Malignant Ischemic Stroke in a Young Female: A Rare Primary Manifestation of Takayasu Arteritis

Department of Internal Medicine, B.P. Koirala Institute of Health Sciences, Dharan, Nepal

Correspondence should be addressed to Bhupendra Shah; ude.shikpb@hahs.ardnepuhb

Received 11 November 2018; Revised 20 January 2019; Accepted 5 February 2019; Published 18 February 2019

Academic Editor: Peter Berlit

Copyright © 2019 Bhupendra Shah and Roshan Chhetri. This is an open access article distributed under the Creative Commons Attribution License, which permits unrestricted use, distribution, and reproduction in any medium, provided the original work is properly cited.

Abstract

Takayasu arteritis is a rare chronic progressive granulomatous necrotizing large vessel panvasculitis mainly involving aorta and its main branches. It commonly affects the female in second to third decades. Common clinical features of Takayasu arteritis are hypertension, claudication, dizziness, headache, or fever. Takayasu arteritis is diagnosed with clinical history of claudication, absent pulse, discordant blood pressure, bruit over aorta, and typical angiographic findings. Stroke as a primary manifestation of Takayasu arteritis is rarely reported in the medical literatures. We are reporting a 16-year-old female who had malignant ischemic stroke as a first manifestation of Takayasu arteritis.

1. Introduction

Takayasu arteritis, named after Japanese professor of Ophthalmology Mikito Takayasu [1], is a chronic progressive large vessel necrotizing granulomatous panvasculitis mainly involving aorta and its main branches [2]. It commonly affects the female of second to third decade.
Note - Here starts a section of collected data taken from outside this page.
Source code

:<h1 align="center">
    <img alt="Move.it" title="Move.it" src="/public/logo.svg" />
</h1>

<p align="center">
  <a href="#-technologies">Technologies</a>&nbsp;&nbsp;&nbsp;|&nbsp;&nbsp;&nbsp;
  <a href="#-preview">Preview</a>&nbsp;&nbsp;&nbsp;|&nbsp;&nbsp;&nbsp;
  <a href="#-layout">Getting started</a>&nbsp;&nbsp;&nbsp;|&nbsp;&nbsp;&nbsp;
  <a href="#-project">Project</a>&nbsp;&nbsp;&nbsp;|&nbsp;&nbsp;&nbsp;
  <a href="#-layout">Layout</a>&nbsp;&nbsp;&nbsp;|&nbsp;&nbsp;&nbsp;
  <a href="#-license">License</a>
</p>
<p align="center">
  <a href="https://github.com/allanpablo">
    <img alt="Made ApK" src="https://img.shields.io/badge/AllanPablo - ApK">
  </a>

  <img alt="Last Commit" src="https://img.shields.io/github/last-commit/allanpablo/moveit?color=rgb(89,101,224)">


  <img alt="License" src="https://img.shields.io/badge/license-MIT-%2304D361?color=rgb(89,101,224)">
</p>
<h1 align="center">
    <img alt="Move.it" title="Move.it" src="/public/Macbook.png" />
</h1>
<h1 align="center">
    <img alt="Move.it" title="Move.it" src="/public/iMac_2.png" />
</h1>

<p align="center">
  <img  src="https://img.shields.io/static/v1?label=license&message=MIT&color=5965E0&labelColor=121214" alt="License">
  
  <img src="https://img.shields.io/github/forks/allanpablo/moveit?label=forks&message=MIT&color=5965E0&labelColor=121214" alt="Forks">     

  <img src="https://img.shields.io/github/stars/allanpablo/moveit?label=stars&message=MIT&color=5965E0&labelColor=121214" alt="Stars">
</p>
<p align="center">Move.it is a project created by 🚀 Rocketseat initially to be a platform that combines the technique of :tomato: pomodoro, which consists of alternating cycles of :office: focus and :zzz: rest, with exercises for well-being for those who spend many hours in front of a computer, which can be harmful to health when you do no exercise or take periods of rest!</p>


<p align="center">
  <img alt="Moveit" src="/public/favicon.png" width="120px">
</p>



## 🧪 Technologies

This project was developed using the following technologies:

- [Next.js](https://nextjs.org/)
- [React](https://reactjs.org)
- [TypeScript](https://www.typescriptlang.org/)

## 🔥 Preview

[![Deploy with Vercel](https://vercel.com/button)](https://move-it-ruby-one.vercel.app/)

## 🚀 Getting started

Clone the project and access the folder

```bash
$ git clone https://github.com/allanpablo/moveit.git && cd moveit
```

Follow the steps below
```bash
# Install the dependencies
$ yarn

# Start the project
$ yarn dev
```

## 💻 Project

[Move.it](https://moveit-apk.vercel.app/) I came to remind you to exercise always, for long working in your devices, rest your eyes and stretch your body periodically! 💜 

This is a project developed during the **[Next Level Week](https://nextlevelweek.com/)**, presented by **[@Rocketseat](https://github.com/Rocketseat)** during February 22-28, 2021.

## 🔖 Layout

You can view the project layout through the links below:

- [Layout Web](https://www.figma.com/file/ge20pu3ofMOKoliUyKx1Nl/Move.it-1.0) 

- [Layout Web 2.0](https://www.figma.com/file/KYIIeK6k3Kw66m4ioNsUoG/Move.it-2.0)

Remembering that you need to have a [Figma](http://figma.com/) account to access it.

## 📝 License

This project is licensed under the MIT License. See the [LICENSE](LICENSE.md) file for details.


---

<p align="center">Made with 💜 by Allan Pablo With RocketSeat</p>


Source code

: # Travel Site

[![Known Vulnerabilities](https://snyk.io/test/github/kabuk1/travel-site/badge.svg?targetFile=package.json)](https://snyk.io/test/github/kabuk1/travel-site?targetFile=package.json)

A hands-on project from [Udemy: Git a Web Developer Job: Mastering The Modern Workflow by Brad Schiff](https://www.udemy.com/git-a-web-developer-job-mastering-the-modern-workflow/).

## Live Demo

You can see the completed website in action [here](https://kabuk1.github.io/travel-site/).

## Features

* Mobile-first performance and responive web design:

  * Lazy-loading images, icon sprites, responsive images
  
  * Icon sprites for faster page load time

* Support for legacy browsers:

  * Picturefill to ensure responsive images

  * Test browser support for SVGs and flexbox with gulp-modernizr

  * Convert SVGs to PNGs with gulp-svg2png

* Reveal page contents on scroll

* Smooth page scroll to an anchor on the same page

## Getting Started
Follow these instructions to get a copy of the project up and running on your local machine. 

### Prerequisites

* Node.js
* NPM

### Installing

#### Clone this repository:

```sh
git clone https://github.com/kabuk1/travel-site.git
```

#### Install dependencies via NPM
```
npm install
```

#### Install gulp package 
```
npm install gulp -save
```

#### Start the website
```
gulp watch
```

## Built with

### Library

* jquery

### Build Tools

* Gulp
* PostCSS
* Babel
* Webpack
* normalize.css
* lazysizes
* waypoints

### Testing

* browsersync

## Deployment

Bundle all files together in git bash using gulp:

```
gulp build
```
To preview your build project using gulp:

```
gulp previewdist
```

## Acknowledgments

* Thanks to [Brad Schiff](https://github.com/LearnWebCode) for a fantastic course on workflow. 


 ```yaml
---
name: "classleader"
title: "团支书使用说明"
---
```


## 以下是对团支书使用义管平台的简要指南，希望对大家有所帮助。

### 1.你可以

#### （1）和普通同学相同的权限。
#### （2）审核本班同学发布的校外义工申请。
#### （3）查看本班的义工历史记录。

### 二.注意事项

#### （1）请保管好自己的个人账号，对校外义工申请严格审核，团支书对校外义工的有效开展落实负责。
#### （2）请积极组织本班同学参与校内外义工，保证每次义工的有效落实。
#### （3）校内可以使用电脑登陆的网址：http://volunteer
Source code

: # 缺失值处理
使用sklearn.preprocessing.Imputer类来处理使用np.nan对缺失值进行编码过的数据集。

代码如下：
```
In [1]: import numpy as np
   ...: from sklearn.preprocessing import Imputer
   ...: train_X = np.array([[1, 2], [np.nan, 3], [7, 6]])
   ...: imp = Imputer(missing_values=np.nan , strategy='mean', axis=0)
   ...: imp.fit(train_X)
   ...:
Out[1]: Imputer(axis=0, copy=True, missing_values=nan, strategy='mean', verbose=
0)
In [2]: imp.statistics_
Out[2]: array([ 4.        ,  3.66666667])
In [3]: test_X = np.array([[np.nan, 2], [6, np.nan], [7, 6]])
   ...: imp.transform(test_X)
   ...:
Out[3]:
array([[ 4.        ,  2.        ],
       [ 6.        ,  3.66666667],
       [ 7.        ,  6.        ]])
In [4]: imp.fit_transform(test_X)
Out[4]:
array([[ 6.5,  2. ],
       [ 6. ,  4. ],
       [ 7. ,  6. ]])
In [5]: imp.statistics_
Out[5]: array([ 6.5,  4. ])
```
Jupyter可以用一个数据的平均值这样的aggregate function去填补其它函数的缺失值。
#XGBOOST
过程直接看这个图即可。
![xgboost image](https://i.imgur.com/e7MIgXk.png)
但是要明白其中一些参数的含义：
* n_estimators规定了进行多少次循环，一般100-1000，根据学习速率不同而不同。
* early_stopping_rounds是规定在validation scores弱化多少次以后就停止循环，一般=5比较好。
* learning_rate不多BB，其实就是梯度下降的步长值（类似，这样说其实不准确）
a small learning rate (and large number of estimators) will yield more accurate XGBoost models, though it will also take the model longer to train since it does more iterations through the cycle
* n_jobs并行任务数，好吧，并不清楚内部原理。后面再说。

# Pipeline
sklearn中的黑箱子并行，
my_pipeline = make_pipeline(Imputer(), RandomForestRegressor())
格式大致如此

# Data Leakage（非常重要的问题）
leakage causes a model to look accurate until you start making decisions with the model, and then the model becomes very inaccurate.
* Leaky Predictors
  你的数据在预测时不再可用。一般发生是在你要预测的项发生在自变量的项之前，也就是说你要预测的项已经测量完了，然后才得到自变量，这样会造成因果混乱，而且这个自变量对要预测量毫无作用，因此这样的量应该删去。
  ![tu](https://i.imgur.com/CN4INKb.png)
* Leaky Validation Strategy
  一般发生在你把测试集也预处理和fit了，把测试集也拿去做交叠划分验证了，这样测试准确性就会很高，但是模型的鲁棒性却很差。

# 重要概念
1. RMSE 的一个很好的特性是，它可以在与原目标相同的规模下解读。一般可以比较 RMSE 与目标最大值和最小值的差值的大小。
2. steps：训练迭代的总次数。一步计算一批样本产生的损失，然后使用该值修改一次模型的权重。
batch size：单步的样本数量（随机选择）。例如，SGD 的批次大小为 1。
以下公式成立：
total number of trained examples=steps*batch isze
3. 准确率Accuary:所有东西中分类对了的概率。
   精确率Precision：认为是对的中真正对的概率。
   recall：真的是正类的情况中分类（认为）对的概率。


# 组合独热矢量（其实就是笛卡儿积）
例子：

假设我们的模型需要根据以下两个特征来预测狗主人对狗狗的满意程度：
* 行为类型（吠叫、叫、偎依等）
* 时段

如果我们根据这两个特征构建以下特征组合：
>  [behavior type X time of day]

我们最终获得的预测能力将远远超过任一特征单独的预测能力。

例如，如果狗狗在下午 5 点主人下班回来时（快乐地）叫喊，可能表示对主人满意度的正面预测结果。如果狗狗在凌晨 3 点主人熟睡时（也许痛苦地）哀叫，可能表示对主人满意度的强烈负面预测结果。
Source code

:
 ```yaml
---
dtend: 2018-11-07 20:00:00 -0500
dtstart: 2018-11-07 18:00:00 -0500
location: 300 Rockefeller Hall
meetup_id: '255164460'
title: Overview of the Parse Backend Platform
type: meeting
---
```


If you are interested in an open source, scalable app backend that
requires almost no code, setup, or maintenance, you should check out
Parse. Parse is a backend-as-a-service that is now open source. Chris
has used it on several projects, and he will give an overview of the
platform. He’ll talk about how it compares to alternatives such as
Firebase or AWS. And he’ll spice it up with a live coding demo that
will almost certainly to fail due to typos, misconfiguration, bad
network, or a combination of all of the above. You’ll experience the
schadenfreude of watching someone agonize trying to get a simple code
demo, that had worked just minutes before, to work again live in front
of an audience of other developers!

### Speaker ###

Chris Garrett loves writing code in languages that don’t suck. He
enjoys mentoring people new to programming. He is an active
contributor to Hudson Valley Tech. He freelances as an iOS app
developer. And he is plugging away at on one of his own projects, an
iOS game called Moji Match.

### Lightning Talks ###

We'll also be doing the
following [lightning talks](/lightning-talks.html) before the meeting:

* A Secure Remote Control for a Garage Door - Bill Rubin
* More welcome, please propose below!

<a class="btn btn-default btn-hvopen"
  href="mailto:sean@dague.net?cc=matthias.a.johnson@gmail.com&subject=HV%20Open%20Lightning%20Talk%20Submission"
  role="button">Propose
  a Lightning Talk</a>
Mwipatayi et al. reported that the common clinical features of Takayasu arteritis were hypertension, cardiac failure, deranged renal function, cerebrovascular diseases, claudication, or gangrene [3]. Of neurological manifestations, dizziness, visual disturbances, headache, seizure, or ischemic stroke are common manifestations [4]. Hwang J et al. reported that the prevalence of stroke among patient with Takayasu arteritis was 11.1% [5]. However, stroke as a primary manifestation of Takayasu arteritis is a rare event. Hence, we report a case of 16-year-old girl who had malignant left hemispheric ischemic stroke as a first manifestation of Takayasu arteritis.

2. Case Reports

A 16-year-old girl presented to emergency room with complaints of weakness of right upper limb and lower limb for an 18-hour duration. She also had facial deviation towards left side. She had inability to produce and comprehend the speech. There was no history of fever, head trauma, and seizure. She had no significant past medical history and family history. She was nonsmoker and never consumed alcohol. At emergency room, her Glasgow coma scale score (GCS) was 11/15(E4V1M6). Her blood pressure was 110/80 mmHg, pulse rate 80 beat per minute in left radial artery and absent pulse in right brachial and radial artery, respiratory rate -16 cycle per minute, temperature -98°F. Central nervous system examination revealed right sided hemiplegia, global aphasia, and upper motor neuron type facial nerve paralysis. Other central nervous examination and systematic examination findings were normal. The baseline investigation reports were illustrated in Table 1. Computed tomography of head showed hypodensity at left frontotemporoparietal region along with middle cerebral artery dot sign (Figure 1). Patient was admitted with provisional diagnosis of ischemic malignant lobar stroke with modified ranking scale of 5/6. Ultrasonography Doppler revealed thickening of right common carotid, right internal carotid, right external carotid, and right subclavian artery with significant lumen obstruction. Computed tomographic aortogram revealed circumferential thickening of arch of aorta, brachiocephalic trunk, and right common carotid (Figure 2). Electrocardiogram, Chest X-RAY, Ultrasound abdomen and Echocardiography was normal. We made final diagnoses of malignant ischemic stroke secondary to Takayasu arteritis. She was treated with tablet aspirin 75 mg once daily, tab, and prednisolone 40 mg once daily. Physiotherapy was initiated on second day of admission. She was discharged from hospital on tenth day of admission on prednisolone and aspirin. At the time of discharge her stroke disability modified ranking scale was 3/5.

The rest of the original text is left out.